↓
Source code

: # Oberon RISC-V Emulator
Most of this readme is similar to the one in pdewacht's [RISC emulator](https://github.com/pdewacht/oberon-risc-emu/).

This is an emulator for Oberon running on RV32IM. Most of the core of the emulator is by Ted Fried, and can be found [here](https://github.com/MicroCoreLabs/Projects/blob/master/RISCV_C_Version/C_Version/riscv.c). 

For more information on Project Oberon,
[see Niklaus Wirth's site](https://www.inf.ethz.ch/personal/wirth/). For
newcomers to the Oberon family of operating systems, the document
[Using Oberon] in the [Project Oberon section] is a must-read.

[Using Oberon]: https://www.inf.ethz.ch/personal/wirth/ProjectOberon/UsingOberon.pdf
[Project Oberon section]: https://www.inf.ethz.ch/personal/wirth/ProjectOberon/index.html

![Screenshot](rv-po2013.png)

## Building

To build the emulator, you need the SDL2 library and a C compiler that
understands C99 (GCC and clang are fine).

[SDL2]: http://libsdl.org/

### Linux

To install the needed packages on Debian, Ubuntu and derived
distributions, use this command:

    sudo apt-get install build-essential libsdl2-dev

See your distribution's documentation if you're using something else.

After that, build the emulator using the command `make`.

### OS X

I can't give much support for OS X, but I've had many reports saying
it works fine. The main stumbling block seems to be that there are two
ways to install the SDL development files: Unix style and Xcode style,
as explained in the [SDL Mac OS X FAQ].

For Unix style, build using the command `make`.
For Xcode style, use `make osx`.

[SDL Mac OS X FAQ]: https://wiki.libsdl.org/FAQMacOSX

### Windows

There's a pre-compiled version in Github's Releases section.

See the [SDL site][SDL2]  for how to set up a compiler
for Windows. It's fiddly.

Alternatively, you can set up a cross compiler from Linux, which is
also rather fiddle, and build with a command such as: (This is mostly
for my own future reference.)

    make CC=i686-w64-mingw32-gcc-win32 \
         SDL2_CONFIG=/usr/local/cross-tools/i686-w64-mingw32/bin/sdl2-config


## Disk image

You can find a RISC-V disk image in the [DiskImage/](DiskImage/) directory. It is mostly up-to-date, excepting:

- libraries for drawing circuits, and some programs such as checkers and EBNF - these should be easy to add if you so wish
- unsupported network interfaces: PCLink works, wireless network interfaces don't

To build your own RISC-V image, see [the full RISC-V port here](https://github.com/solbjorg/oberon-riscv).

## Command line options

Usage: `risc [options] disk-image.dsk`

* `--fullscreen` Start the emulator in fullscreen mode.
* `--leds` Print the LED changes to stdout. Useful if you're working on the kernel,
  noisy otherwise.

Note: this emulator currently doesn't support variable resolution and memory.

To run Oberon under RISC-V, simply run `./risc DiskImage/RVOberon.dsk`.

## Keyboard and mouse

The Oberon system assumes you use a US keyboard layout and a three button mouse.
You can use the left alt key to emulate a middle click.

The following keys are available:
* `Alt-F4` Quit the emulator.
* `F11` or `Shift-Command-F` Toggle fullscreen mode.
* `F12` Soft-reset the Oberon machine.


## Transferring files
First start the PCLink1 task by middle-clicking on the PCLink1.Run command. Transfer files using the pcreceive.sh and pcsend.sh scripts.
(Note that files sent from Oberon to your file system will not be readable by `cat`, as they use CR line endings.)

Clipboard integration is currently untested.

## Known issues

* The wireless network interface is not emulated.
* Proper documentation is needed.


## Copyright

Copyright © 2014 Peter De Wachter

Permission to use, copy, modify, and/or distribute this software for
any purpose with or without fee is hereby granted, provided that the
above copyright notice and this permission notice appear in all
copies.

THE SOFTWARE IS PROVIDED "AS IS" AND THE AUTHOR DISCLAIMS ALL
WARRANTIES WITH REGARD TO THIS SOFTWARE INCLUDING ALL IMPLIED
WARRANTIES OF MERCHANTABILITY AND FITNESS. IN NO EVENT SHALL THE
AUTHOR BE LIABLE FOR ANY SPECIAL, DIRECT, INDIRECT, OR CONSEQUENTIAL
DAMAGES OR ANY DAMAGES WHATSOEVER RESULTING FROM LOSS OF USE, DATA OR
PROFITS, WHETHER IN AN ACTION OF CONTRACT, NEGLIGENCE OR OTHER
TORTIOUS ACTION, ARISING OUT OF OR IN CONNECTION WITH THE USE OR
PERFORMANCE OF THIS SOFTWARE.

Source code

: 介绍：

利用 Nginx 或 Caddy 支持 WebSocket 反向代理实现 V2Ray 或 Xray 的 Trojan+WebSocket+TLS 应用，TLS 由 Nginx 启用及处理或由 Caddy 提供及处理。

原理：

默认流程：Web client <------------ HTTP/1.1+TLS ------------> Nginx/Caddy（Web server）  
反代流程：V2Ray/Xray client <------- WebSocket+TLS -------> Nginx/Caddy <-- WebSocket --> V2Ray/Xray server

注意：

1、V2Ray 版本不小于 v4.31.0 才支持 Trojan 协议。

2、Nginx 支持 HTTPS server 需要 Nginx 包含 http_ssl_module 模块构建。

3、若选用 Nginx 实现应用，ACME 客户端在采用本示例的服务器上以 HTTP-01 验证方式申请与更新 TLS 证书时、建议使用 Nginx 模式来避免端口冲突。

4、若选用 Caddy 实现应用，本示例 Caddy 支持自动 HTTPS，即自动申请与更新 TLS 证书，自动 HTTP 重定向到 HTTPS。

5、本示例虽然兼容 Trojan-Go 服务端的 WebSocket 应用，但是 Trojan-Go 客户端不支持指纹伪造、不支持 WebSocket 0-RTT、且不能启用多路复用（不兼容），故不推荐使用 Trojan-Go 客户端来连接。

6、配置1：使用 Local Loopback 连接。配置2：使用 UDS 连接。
↑
↓
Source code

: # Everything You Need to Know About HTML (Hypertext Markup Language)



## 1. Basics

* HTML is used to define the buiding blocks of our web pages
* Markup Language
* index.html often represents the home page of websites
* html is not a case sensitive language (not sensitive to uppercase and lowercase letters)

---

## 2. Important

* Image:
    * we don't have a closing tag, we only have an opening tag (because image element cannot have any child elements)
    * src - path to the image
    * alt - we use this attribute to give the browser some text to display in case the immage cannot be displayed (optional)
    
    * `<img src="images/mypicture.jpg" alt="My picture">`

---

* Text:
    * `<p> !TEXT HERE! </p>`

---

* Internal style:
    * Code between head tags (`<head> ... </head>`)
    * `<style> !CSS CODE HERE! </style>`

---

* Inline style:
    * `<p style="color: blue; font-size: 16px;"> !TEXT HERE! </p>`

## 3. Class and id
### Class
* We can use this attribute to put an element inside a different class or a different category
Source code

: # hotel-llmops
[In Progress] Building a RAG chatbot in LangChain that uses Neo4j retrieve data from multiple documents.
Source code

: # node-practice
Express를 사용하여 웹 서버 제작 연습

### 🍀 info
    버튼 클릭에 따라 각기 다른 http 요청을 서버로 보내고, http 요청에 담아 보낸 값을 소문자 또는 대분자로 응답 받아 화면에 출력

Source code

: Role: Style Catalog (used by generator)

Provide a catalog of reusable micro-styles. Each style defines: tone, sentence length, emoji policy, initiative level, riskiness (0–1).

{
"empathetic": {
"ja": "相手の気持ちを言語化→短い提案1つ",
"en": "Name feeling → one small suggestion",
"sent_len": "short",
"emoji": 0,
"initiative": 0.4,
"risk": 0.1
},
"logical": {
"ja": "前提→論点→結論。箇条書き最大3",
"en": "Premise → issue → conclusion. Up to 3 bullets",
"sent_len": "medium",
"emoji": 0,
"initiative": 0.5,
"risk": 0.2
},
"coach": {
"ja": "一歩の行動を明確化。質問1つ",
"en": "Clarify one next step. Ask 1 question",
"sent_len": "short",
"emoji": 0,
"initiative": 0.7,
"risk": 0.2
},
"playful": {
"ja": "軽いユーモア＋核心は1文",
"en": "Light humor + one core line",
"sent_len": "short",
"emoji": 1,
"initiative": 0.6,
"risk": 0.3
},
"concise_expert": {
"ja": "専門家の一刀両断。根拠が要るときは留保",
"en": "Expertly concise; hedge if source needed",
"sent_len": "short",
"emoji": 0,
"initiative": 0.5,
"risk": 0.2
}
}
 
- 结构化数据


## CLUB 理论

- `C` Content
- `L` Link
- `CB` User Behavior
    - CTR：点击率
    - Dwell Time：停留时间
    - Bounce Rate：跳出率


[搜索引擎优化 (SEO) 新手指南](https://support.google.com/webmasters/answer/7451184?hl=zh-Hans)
↑
↓
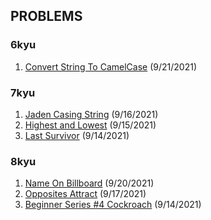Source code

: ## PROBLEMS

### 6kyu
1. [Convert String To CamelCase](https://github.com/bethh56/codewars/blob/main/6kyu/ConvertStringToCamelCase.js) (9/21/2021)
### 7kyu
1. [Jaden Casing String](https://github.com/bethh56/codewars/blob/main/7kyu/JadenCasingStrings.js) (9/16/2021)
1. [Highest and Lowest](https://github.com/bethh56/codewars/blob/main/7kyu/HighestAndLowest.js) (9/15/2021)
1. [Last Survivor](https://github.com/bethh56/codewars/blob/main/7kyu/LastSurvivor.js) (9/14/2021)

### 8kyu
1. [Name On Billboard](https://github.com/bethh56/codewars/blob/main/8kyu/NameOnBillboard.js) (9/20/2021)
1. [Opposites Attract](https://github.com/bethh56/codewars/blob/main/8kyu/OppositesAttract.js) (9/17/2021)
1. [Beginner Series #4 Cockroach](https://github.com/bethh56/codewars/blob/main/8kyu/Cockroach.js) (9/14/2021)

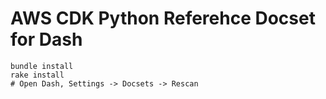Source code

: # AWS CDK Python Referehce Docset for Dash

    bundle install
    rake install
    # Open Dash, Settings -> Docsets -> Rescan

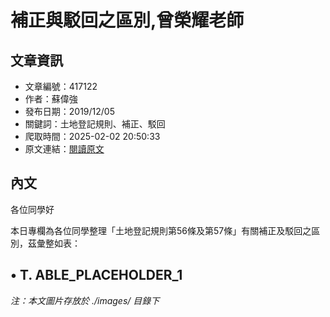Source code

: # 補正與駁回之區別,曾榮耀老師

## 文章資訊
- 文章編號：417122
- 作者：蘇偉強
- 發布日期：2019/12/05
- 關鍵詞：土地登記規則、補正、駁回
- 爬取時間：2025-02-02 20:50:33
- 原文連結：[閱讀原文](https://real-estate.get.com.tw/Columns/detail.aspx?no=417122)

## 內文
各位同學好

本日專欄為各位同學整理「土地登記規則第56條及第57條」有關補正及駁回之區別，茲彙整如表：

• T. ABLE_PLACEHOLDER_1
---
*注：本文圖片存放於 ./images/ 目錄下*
↑
◆ WORK REQUEST:
Give back, word for word, only the lines above from the line holding "默认流程：Web client <------------ HTTP/1.1+TLS" to the line holding "6、配置1：使用 Local Loopback 连接。配置2：使用 UDS 连接。", both included.

◆ ANSWER TO THE PROBLEM:
默认流程：Web client <------------ HTTP/1.1+TLS ------------> Nginx/Caddy（Web server）  
反代流程：V2Ray/Xray client <------- WebSocket+TLS -------> Nginx/Caddy <-- WebSocket --> V2Ray/Xray server

注意：

1、V2Ray 版本不小于 v4.31.0 才支持 Trojan 协议。

2、Nginx 支持 HTTPS server 需要 Nginx 包含 http_ssl_module 模块构建。

3、若选用 Nginx 实现应用，ACME 客户端在采用本示例的服务器上以 HTTP-01 验证方式申请与更新 TLS 证书时、建议使用 Nginx 模式来避免端口冲突。

4、若选用 Caddy 实现应用，本示例 Caddy 支持自动 HTTPS，即自动申请与更新 TLS 证书，自动 HTTP 重定向到 HTTPS。

5、本示例虽然兼容 Trojan-Go 服务端的 WebSocket 应用，但是 Trojan-Go 客户端不支持指纹伪造、不支持 WebSocket 0-RTT、且不能启用多路复用（不兼容），故不推荐使用 Trojan-Go 客户端来连接。

6、配置1：使用 Local Loopback 连接。配置2：使用 UDS 连接。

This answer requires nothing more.